# Ruger SP-101(sweet shooter).



## NLAlston (Nov 15, 2011)

Yesterday, it was the second time at the range, with my SP-101. I took a box of .38spl target loads, and remembered the five .357 cartridges that my wife's aunt had me unload from the gun, when I'd gone to check it out. So, I put them in my back pocket jut before heading out to the range.

Now, before I go on, it must be understood that I'd never shot a .357 before, and had only heard stories of the 'mule kicking' recoil - especially from a snubbie. At the range, I decided on shooting off a fair number of .38's, before setting up for the .357's. I braced myself for the arm-raising experience, that I just knew was what was in store for me - and pulled the trigger. To my surprise, it was nowhere even near to being equated to the horror stories I'd heard. My SP-101 was shot with the stock grips (not the recoil dampening aftermarket rubber grips, that can be gotten), and I was left amazed at how it shot.

I also understand how the 'grain' load, of cartridges, factor in to its recoiling power, and I didn't think (beforehand) to check what that number might have been, on those five cartridges. All I DO know is that they were of .357 caliber.

I am not a wuss (did I spell that right ?), but am of the hopes that my carry ammo (.357's preferred) won't be punishing enough to keep me from spending as much time as I'd like to at the range, shooting them.
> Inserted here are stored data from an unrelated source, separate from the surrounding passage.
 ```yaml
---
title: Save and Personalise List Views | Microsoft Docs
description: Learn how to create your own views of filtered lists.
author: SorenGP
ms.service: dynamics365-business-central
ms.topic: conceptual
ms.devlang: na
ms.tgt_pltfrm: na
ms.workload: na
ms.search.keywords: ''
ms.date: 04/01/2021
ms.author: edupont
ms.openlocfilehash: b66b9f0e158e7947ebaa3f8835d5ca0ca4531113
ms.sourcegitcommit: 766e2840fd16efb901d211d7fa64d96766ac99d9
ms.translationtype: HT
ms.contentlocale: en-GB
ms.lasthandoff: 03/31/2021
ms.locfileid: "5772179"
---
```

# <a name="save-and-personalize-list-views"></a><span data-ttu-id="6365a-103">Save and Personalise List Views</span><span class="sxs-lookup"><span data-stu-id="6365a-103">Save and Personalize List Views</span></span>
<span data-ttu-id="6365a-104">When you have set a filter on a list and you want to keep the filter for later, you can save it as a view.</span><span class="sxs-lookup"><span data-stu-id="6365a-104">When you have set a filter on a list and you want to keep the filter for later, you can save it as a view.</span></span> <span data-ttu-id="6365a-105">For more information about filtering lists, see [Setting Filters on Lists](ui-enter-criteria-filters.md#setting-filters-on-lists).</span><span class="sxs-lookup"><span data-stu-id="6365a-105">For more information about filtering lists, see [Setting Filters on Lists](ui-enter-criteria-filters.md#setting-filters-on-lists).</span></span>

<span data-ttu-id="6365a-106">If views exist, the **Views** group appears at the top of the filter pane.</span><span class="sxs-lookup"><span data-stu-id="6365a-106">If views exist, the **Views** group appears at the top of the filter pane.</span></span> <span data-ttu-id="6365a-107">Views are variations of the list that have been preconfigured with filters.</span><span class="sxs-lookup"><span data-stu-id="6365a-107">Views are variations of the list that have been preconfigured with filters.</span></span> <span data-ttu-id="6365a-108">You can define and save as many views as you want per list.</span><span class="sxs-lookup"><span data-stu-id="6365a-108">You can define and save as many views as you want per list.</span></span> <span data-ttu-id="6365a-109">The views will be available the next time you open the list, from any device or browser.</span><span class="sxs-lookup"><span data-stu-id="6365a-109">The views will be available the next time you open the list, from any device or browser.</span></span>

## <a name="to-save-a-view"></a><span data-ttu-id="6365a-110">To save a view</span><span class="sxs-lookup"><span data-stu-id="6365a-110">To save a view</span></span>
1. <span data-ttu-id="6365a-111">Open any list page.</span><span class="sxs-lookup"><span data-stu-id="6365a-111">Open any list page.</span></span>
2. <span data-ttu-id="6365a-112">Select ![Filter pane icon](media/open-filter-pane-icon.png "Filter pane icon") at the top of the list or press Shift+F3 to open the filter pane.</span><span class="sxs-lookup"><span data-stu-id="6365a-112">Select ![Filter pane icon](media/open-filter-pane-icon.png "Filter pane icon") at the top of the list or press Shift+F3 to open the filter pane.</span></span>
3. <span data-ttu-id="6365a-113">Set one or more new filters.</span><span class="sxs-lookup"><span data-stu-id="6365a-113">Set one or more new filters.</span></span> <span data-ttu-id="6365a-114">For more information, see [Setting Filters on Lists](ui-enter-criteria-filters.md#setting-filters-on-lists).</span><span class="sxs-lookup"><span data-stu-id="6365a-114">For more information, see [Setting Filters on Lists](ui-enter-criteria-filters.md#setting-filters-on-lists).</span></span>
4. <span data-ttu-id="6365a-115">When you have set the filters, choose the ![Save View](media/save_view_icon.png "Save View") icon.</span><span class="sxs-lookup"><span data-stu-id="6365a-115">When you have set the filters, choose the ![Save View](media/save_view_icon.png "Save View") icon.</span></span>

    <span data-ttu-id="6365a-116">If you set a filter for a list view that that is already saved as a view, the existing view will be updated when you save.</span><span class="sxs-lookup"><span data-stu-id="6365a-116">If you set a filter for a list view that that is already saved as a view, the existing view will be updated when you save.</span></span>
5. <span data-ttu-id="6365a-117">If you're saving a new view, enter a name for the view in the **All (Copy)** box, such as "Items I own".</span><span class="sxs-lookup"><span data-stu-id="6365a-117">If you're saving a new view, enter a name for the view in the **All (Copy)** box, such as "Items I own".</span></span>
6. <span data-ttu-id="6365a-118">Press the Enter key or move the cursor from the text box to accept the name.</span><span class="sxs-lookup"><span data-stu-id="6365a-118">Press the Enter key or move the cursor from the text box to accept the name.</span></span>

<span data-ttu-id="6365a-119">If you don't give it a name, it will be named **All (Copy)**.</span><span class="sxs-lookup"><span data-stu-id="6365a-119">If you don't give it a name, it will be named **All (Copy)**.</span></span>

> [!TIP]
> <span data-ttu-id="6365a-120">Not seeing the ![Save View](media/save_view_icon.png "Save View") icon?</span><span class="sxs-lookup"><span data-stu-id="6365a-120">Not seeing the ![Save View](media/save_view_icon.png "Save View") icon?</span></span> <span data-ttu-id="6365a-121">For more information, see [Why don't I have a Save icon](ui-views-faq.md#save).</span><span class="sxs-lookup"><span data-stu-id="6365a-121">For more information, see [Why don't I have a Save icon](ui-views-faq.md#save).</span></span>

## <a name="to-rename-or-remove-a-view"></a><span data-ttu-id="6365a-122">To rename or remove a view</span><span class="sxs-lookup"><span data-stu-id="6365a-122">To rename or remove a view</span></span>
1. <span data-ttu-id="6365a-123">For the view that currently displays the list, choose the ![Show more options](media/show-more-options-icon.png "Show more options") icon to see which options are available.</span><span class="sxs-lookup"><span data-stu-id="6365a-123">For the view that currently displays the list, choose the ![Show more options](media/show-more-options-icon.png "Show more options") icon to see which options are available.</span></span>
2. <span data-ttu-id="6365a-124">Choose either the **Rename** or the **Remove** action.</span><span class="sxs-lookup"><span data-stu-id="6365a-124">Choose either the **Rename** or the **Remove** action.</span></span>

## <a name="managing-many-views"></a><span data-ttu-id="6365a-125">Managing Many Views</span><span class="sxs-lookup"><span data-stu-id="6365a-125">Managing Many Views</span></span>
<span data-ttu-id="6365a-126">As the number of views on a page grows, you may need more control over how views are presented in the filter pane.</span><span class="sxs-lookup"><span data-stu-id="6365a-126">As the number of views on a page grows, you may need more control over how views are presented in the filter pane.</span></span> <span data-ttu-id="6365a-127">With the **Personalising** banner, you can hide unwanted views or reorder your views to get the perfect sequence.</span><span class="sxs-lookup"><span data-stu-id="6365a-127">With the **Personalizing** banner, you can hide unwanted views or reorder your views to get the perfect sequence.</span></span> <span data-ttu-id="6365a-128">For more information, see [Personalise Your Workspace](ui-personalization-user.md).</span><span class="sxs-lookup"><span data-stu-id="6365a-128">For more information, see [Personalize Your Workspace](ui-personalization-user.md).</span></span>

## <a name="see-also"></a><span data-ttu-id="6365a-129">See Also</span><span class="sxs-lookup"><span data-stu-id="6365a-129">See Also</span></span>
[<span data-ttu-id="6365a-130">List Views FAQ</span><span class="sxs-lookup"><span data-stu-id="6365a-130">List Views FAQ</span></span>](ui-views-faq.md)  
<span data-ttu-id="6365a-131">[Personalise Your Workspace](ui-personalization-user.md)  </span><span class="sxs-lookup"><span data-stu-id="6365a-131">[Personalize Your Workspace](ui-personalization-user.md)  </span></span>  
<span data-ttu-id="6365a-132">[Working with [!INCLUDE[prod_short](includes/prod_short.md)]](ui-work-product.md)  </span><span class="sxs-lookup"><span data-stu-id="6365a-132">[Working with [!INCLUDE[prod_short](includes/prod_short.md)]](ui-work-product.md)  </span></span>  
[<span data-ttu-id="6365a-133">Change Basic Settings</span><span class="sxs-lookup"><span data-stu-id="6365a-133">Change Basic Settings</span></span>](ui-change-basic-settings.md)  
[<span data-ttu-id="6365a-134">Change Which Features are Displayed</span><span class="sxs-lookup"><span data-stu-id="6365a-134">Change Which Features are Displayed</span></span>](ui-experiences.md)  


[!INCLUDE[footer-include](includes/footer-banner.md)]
But, whatever their powers are to be, I am sure that I'll adapt .


----------



## CW (Mar 20, 2015)

I wonder if there is a chart of barrel length VS recoil energy?

One might expect that as impressive as a snubbie may be, the energy leaves the barrel faster than say 2-3", thus reducing the actual "felt" kick over the flash-bang "perceived" kick.


----------



## Bisley (Aug 24, 2008)

Apparently, you are just a guy who likes to shoot, and doesn't concern himself too much with the by-products (noise and recoil) - a very good sign for someone who wants to improve his shooting skill. Recoil is more about perception than anything else, once you have developed good shooting mechanics. Good enough concentration on sight picture and follow-through during your trigger should make recoil seem negligible on all but the biggest magnums.


----------



## NLAlston (Nov 15, 2011)

Bisley said:


> Apparently, you are just a guy who likes to shoot, and doesn't concern himself too much with the by-products (noise and recoil) - a very good sign for someone who wants to improve his shooting skill. Recoil is more about perception than anything else, once you have developed good shooting mechanics. Good enough concentration on sight picture and follow-through during your trigger should make recoil seem negligible on all but the biggest magnums.


Yes indeed, my friend - I really DO like to shoot. That bug first bit me at a very young age, when I had been gifted with a Daisy, lever action BB gun (remember that rifle? ). Some years later, I bought myself a Crossman pump action pistol, and I was always in the basement, shooting holes in paper targets. Target practicing is such a pleasant, and fun filled past time, for me, and I only wish that I had land by which to (freely) shoot as often as I'd like to.

One day, maybe .


----------